The next day was dull, and so was the the day after that. Nobody required a new time-turner, and the few who had access to one were using it responsibly, so she had nothing to do except busy herself with paperwork.

It surprised her when she received an owl around noon, bearing a note from someone who wished a time-turner. It was a witch named Annie Harr who was prescribed an extra hour of daylight due to seasonal depression. If Monica had tested a time turner, she would have warned herself, or given herself some kind of clue as to when she'd need to have a time-turner records ready. Perhaps Annie Harr wouldn't have the best criminal record and Monica wouldn't have to test it. But Annie Harr was responsible and without criminal record, and the time came to test the time-turner.

Monica knew she couldn't travel while in her office, because she had been in the office an hour earlier. She needed to find a good place, where she wouldn't bother anyone, or anyone who might be around that area an hour before. She reminded herself that she couldn't make contact with herself at all, so she went far from her office, into the oldest section of the Ministry building that had been there for decades. She found herself a broom closet, where she wouldn't appear into anybody's past self, and prepared herself for travel.

For a fleeting moment, she considered not testing it, but the moment passed, and Monica held the tiny time-turner in her hand. While she was flipping it upside down, she noticed a thin crack in the glass. Though it was thin, a few miniscule grains of sand trickled out of the time-turner.

Monica gasped, reaching out to try to catch the magical sand. She dropped the time-turner so that it hung loosely around her neck. She felt more grains of sand fall down her shirt.

"No!" she exclaimed, as the familiar sensation of backwards flying took over. Monica was flying back faster than she ever remembered, and the familiar sensation was replaced by a frightening one. Monica felt as if she had fallen all of the way backward, but there was no floor to hit so she kept spinning backwards as if gravity was pulling her in giant circles, and it seemed like ages until the feeling stopped.
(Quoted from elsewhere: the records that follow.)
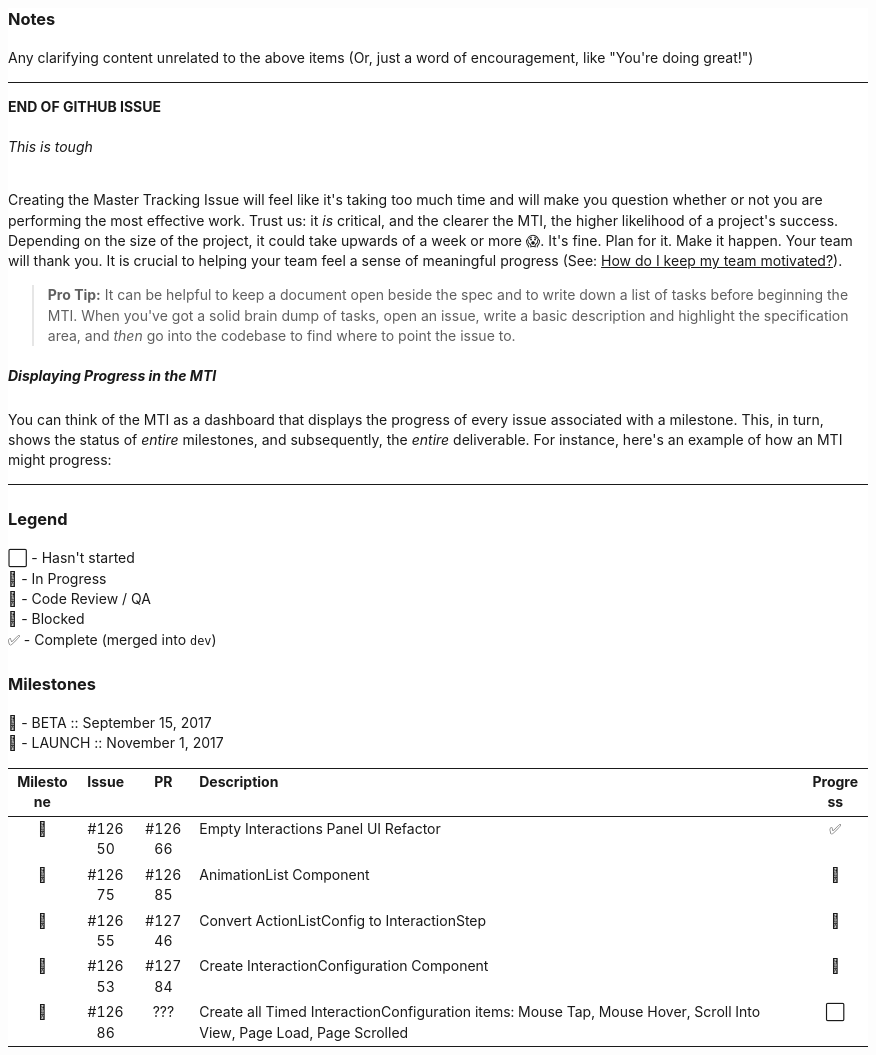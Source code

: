 ### Notes

Any clarifying content unrelated to the above items (Or, just a word of encouragement, like "You're doing great!")

---
**END OF GITHUB ISSUE**

###### This is tough

Creating the Master Tracking Issue will feel like it's taking too much time and
will make you question whether or not you are performing the most effective
work. Trust us: it _is_ critical, and the clearer the MTI, the higher likelihood
of a project's success. Depending on the size of the project, it could take
upwards of a week or more :scream:. It's fine. Plan for it. Make it happen. Your
team will thank you. It is crucial to helping your team feel a sense of
meaningful progress (See: [How do I keep my team motivated?](#how-do-i-keep-my-team-motivated)).

> **Pro Tip:** It can be helpful to keep a document open beside the spec and to
> write down a list of tasks before beginning the MTI. When you've got a solid
> brain dump of tasks, open an issue, write a basic description and highlight
> the specification area, and _then_ go into the codebase to find where to point
> the issue to.

##### Displaying Progress in the MTI

You can think of the MTI as a dashboard that displays the progress of every issue associated with a milestone. This, in turn, shows the status of _entire_ milestones, and subsequently, the _entire_ deliverable. For instance, here's an example of how an MTI might progress: 

------

### Legend

⬜️ - Hasn't started<br/>
📝 - In Progress<br/>
🔄 - Code Review / QA<br/> 
🚫 - Blocked<br/>
✅ - Complete (merged into `dev`)<br/>

### Milestones

🏁 - BETA :: September 15, 2017<br/>
🚀 - LAUNCH :: November 1, 2017<br/>

| Milestone | Issue  |   PR   | Description                              | Progress |
| :-------: | :----: | :----: | :--------------------------------------- | :------: |
|    🏁     | #12650 | #12666 | Empty Interactions Panel UI Refactor     |    ✅     |
|    🏁     | #12675 | #12685 | AnimationList Component                  |    🔄    |
|    🏁     | #12655 | #12746 | Convert ActionListConfig to InteractionStep |    📝    |
|    🚀     | #12653 | #12784 | Create InteractionConfiguration Component |    🚫    |
|    🚀     | #12686 |  ???   | Create all Timed InteractionConfiguration items: Mouse Tap, Mouse Hover, Scroll Into View, Page Load, Page Scrolled |    ⬜️    |
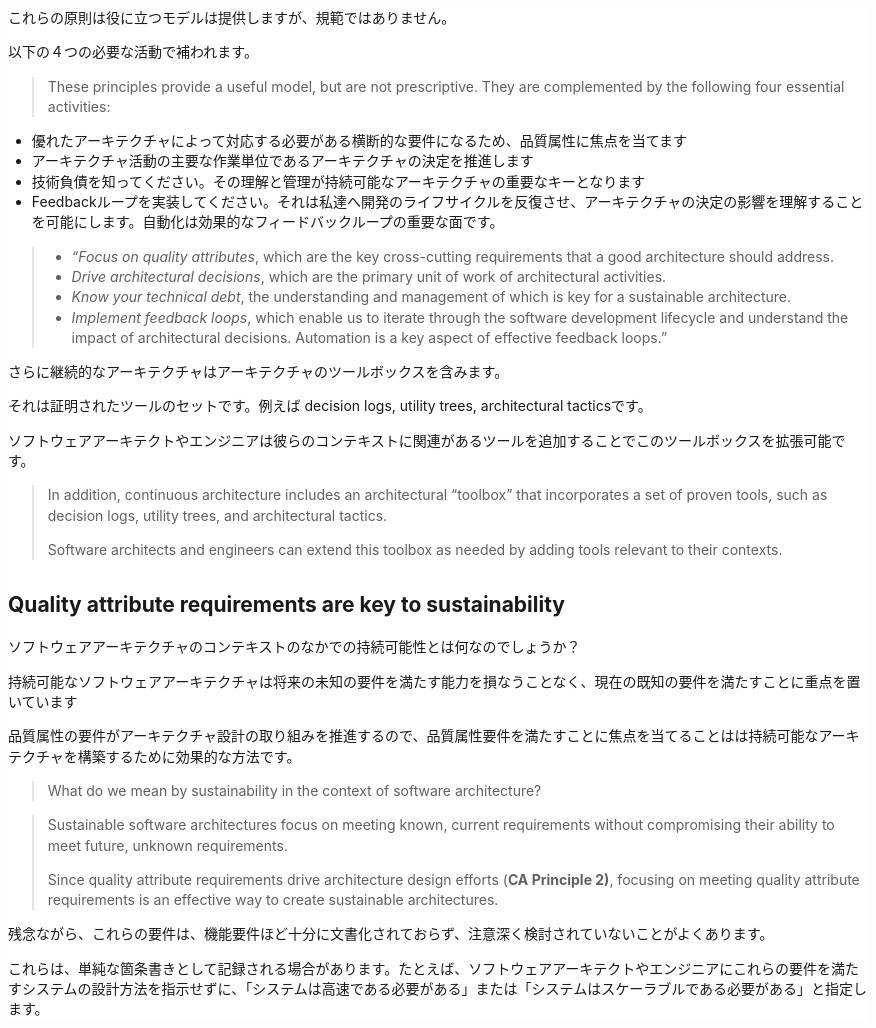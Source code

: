 
これらの原則は役に立つモデルは提供しますが、規範ではありません。

以下の４つの必要な活動で補われます。

> These principles provide a useful model, but are not prescriptive. They are complemented by the following four essential activities:

* 優れたアーキテクチャによって対応する必要がある横断的な要件になるため、品質属性に焦点を当てます
* アーキテクチャ活動の主要な作業単位であるアーキテクチャの決定を推進します
* 技術負債を知ってください。その理解と管理が持続可能なアーキテクチャの重要なキーとなります
* Feedbackループを実装してください。それは私達へ開発のライフサイクルを反復させ、アーキテクチャの決定の影響を理解することを可能にします。自動化は効果的なフィードバックループの重要な面です。

> - *“Focus on quality attributes*, which are the key cross-cutting requirements that a good architecture should address. 
>- *Drive architectural decisions*, which are the primary unit of work of architectural activities. 
> - *Know your technical debt*, the understanding and management of which is key for a sustainable architecture. 
> - *Implement feedback loops*, which enable us to iterate through the software development lifecycle and understand the impact of architectural decisions. Automation is a key aspect of effective feedback loops.”

さらに継続的なアーキテクチャはアーキテクチャのツールボックスを含みます。

それは証明されたツールのセットです。例えば decision logs, utility trees, architectural tacticsです。

ソフトウェアアーキテクトやエンジニアは彼らのコンテキストに関連があるツールを追加することでこのツールボックスを拡張可能です。

> In addition, continuous architecture includes an architectural “toolbox” that incorporates a set of proven tools, such as decision logs, utility trees, and architectural tactics. 
>
> Software architects and engineers can extend this toolbox as needed by adding tools relevant to their contexts.





## Quality attribute requirements are key to sustainability

ソフトウェアアーキテクチャのコンテキストのなかでの持続可能性とは何なのでしょうか？

持続可能なソフトウェアアーキテクチャは将来の未知の要件を満たす能力を損なうことなく、現在の既知の要件を満たすことに重点を置いています



品質属性の要件がアーキテクチャ設計の取り組みを推進するので、品質属性要件を満たすことに焦点を当てることはは持続可能なアーキテクチャを構築するために効果的な方法です。

> What do we mean by sustainability in the context of software architecture?

> Sustainable software architectures focus on meeting known, current requirements without compromising their ability to meet future, unknown requirements. 
>
> Since quality attribute requirements drive architecture design efforts (**CA Principle 2)**, focusing on meeting quality attribute requirements is an effective way to create sustainable architectures. 

残念ながら、これらの要件は、機能要件ほど十分に文書化されておらず、注意深く検討されていないことがよくあります。

これらは、単純な箇条書きとして記録される場合があります。たとえば、ソフトウェアアーキテクトやエンジニアにこれらの要件を満たすシステムの設計方法を指示せずに、「システムは高速である必要がある」または「システムはスケーラブルである必要がある」と指定します。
When she was done, surprisingly still standing on her own two feet, the time-turner was completely empty of its small supply of magical sand.

'Oh no,' she thought frantically, looking at the old-fashioned door. It hadn't been the same door she had used a moment ago. The closet was no longer as dirty, nor as full as it had been. In fact, it looked like it was being used as a real broom closet, and not just for storage. The names of some of the brooms were carved into the wood.

"Pegasus 20?" she gasped aloud, reading the unworn letters on the broom closest to her. The Pegasus series had been phased out in the late 1930's, and yet here was one, new as it could possibly look.

The brass handle turned, and Monica jumped. She swallowed dryly, unsure of who, or when would be on the other side.